Stored data entries
═══
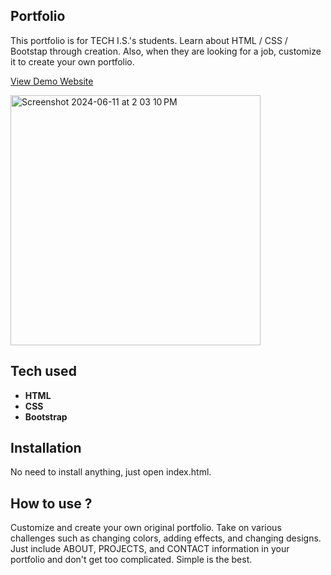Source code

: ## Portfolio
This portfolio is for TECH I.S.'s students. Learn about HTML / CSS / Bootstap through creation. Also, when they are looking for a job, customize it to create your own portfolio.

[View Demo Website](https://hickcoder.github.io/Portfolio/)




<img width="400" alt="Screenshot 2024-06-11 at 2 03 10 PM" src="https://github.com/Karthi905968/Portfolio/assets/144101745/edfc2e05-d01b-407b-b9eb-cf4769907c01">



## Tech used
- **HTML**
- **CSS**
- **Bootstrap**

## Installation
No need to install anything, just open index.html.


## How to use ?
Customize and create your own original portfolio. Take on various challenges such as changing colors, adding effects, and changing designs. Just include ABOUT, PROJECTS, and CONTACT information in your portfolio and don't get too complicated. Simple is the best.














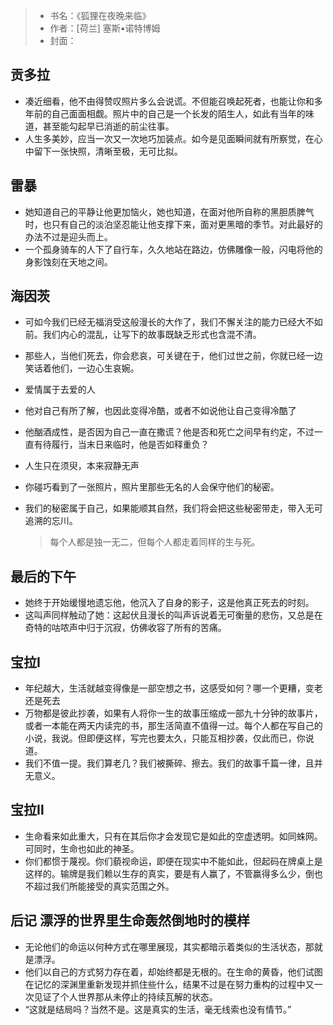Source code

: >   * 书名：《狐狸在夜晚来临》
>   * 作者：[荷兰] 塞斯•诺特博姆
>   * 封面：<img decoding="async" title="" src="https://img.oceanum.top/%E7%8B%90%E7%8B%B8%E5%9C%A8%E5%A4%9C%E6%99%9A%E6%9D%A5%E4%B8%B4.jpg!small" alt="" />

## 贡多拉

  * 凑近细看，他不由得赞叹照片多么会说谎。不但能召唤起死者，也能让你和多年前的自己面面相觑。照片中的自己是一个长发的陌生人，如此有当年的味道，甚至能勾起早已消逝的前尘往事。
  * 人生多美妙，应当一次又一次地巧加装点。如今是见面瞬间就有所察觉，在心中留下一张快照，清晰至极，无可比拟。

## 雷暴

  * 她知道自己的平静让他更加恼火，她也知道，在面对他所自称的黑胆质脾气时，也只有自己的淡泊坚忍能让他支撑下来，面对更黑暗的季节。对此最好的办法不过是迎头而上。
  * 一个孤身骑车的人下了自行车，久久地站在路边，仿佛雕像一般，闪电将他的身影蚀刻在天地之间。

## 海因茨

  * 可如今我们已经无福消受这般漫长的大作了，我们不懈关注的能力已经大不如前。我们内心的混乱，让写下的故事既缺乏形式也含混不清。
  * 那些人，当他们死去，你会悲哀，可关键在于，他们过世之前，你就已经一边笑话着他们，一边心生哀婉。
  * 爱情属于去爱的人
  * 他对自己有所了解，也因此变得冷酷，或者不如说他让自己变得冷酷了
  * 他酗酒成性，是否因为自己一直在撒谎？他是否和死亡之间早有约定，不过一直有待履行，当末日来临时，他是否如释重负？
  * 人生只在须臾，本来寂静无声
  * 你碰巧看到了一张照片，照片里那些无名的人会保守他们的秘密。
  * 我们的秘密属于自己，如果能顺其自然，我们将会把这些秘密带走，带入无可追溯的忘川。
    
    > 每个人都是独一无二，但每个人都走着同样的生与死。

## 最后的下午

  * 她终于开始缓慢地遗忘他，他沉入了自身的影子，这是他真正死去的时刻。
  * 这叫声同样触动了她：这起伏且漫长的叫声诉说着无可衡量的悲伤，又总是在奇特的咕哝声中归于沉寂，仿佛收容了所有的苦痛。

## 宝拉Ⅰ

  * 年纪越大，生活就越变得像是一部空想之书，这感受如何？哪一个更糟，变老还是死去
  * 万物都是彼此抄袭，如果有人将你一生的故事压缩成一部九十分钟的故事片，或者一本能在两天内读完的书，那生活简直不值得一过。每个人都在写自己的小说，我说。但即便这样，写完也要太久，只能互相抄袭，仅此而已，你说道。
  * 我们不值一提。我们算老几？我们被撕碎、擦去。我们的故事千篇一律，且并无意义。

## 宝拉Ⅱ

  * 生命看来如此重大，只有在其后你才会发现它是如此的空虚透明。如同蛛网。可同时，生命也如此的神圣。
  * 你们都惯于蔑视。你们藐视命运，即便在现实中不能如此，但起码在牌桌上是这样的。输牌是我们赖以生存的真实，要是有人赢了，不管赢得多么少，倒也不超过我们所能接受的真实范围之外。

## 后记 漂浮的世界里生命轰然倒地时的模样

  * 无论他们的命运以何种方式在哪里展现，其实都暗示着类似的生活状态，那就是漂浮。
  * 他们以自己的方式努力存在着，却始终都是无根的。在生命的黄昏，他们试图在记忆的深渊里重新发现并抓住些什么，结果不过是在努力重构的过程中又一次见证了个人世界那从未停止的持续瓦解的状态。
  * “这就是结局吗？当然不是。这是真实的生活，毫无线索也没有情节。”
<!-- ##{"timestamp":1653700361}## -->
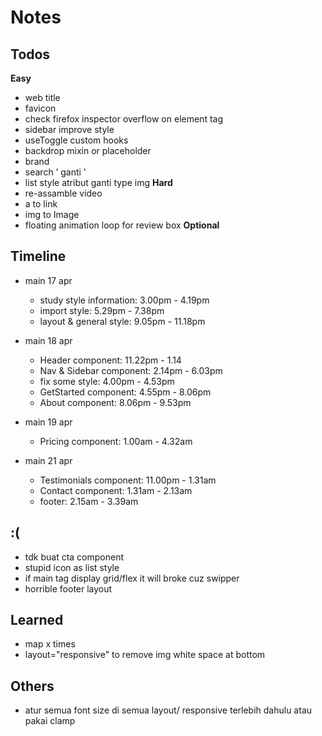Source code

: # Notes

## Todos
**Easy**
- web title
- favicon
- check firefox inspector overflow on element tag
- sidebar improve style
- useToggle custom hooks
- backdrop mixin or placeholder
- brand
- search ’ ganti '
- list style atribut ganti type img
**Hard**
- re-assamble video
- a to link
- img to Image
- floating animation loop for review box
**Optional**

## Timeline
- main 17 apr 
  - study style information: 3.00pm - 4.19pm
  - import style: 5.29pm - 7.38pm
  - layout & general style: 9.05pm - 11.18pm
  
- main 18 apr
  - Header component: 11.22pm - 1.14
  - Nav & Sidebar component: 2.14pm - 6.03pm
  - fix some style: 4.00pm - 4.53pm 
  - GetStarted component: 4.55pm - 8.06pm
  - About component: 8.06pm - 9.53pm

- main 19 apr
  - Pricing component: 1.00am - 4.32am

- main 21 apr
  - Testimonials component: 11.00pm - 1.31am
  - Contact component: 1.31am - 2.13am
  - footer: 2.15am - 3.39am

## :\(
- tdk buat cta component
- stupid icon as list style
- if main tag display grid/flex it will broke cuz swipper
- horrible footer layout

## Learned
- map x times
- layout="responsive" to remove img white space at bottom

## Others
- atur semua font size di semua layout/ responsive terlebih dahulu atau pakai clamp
═══
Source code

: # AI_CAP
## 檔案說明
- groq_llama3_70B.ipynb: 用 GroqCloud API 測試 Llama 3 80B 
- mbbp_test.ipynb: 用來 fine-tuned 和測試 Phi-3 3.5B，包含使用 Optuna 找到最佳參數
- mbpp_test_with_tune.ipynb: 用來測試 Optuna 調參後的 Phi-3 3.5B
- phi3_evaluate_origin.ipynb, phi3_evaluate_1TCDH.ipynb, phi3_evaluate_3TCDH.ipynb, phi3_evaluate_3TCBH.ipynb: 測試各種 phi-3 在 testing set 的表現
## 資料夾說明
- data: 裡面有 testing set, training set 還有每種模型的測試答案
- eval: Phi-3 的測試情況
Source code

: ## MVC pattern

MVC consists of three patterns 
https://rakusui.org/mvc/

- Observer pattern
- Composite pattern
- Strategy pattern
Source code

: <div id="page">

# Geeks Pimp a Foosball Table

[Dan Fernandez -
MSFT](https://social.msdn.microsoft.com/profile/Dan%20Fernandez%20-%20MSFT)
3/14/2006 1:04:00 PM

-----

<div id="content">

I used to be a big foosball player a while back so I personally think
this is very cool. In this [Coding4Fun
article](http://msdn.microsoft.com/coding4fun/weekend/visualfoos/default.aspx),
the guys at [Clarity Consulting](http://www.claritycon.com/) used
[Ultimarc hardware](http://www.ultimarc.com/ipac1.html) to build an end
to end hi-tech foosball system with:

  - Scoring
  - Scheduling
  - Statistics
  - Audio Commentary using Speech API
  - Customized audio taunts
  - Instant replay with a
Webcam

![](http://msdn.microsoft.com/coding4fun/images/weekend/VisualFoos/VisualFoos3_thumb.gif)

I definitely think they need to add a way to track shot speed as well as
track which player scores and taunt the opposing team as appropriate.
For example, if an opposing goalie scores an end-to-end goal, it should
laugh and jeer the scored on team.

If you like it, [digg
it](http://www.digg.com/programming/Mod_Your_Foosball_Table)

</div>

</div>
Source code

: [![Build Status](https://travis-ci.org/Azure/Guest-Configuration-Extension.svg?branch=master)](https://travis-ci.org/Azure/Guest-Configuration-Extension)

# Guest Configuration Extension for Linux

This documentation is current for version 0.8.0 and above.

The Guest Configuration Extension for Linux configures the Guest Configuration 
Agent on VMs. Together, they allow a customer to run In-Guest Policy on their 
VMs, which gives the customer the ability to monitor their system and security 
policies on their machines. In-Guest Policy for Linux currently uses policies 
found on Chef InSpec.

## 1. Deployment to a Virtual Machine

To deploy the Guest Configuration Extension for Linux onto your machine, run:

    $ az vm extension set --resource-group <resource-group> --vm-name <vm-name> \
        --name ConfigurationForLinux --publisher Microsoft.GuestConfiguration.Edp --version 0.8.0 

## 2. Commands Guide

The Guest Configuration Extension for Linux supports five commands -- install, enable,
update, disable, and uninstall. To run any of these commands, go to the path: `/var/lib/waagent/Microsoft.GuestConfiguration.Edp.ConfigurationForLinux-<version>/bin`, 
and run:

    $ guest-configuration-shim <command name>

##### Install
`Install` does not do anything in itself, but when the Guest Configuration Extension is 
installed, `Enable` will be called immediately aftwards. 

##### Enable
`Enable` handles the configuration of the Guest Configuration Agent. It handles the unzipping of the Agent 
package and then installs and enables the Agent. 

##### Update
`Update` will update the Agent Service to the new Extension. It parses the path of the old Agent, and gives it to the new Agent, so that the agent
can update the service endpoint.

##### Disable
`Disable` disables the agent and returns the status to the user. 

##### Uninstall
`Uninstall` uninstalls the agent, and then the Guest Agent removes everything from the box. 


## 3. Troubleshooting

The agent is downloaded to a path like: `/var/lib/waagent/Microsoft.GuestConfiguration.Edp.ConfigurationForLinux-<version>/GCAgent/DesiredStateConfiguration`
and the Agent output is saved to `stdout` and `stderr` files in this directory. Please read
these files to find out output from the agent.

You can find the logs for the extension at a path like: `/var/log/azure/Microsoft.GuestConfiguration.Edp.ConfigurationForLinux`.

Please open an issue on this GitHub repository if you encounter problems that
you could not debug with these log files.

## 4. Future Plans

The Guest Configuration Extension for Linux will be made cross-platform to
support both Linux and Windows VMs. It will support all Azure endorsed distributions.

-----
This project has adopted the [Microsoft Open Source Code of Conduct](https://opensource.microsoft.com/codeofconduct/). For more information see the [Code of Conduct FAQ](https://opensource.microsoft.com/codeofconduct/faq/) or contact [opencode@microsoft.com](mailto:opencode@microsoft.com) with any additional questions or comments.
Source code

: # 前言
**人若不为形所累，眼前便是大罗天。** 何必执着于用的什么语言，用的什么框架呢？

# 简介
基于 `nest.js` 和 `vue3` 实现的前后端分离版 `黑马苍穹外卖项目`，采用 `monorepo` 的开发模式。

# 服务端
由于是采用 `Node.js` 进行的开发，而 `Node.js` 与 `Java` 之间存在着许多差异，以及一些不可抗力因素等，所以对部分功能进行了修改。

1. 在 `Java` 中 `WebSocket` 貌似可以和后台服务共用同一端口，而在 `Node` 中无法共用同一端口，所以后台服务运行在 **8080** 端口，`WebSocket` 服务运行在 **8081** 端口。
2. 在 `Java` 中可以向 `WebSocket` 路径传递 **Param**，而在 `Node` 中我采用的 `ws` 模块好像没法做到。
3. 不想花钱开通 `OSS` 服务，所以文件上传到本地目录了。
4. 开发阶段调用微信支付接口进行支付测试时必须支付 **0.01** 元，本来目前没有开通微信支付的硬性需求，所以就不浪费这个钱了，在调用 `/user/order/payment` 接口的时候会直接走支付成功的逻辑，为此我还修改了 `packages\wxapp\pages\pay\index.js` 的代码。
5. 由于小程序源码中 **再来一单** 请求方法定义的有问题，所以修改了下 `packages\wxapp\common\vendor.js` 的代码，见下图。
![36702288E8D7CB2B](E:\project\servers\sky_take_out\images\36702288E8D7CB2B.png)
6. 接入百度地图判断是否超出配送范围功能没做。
═══
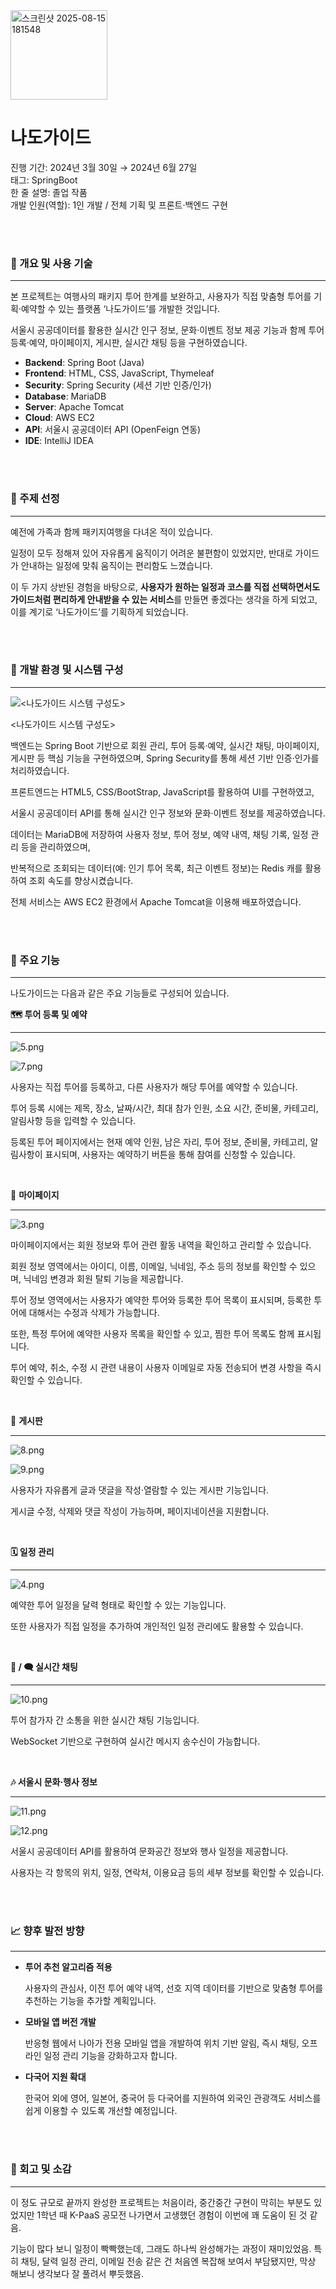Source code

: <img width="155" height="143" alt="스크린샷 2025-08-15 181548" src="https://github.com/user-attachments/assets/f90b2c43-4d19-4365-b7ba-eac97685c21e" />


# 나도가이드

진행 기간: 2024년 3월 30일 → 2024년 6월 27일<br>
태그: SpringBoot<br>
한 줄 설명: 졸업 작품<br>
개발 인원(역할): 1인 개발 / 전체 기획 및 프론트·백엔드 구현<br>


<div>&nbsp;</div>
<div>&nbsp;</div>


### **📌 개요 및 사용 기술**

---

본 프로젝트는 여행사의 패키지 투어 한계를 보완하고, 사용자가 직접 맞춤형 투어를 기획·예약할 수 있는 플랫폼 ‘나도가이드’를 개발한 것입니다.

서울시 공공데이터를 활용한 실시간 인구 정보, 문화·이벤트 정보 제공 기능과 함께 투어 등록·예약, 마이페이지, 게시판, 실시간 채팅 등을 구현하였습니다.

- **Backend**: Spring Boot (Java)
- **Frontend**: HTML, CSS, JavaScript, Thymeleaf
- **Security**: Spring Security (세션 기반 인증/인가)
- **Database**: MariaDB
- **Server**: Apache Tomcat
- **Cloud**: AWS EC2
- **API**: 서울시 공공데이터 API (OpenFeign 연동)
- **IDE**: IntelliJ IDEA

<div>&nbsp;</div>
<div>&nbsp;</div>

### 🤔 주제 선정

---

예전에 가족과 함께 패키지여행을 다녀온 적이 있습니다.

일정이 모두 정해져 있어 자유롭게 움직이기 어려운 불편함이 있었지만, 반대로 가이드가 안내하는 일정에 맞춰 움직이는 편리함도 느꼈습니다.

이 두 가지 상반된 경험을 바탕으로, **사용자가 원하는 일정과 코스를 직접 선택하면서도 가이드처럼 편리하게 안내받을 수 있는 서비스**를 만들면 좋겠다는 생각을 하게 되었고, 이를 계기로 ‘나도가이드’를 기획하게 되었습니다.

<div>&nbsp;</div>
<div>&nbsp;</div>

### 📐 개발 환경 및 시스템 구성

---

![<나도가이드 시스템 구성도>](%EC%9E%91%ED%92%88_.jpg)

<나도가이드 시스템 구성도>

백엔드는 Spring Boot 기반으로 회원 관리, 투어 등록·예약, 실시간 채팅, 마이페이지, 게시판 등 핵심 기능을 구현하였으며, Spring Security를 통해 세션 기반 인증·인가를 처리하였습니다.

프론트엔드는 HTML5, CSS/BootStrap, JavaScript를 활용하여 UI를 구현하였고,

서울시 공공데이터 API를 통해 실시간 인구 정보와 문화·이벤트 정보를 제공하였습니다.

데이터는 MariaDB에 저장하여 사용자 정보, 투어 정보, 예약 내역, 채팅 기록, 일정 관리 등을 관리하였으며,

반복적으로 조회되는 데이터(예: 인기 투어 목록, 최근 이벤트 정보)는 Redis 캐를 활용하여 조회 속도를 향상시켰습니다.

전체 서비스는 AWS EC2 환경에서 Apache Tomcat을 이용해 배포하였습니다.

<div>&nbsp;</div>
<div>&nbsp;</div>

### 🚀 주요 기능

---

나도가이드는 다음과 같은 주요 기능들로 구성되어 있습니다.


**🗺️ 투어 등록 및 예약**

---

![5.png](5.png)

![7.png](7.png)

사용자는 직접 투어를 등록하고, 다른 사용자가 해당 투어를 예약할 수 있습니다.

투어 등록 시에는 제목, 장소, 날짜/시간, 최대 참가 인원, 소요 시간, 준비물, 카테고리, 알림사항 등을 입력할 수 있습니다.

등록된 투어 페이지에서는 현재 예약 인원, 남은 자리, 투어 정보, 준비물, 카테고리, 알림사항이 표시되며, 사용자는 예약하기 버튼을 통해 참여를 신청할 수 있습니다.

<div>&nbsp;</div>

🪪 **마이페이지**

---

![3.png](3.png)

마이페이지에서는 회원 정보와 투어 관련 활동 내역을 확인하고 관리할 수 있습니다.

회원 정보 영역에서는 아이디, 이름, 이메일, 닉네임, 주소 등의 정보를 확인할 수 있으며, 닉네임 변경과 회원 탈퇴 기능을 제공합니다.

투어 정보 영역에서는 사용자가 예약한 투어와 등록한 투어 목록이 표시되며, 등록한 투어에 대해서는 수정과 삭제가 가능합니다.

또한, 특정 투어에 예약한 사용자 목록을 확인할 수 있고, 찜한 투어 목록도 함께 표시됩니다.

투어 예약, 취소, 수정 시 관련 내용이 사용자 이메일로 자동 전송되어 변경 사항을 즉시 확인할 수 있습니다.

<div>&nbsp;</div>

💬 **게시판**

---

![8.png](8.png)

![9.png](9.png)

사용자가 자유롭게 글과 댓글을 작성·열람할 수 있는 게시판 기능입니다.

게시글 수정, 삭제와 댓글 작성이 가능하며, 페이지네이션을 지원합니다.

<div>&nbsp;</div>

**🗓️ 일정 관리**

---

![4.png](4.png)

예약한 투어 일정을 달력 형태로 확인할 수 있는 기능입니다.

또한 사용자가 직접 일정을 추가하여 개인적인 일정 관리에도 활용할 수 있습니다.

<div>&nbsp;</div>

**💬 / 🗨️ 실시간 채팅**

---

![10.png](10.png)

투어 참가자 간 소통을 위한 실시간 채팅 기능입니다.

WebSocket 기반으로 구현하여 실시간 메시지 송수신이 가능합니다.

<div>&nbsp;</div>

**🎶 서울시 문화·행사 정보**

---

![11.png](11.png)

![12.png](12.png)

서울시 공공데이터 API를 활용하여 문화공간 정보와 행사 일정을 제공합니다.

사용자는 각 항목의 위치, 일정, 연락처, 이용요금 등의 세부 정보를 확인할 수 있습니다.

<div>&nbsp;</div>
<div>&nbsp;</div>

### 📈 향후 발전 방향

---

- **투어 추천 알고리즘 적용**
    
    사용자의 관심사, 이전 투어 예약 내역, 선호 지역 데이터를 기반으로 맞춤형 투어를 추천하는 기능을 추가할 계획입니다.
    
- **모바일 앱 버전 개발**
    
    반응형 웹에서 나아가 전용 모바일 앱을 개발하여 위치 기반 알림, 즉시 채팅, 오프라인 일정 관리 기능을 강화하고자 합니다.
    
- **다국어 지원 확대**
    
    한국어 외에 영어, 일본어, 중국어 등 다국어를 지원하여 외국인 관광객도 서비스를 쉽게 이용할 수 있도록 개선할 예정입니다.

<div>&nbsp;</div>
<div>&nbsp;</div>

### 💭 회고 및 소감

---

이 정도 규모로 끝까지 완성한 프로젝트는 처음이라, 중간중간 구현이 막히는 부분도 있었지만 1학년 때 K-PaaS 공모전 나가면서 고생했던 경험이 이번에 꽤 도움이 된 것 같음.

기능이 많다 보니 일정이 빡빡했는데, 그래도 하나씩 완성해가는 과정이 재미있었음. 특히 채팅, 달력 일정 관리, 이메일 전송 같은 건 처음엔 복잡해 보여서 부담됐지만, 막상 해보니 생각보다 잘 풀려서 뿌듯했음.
═══
◆ **WHAT IS REQUIRED**
Could you say how many lines in the data above contain "ganti"? Reply with the number alone.

◆ **ANSWER SECTION**
2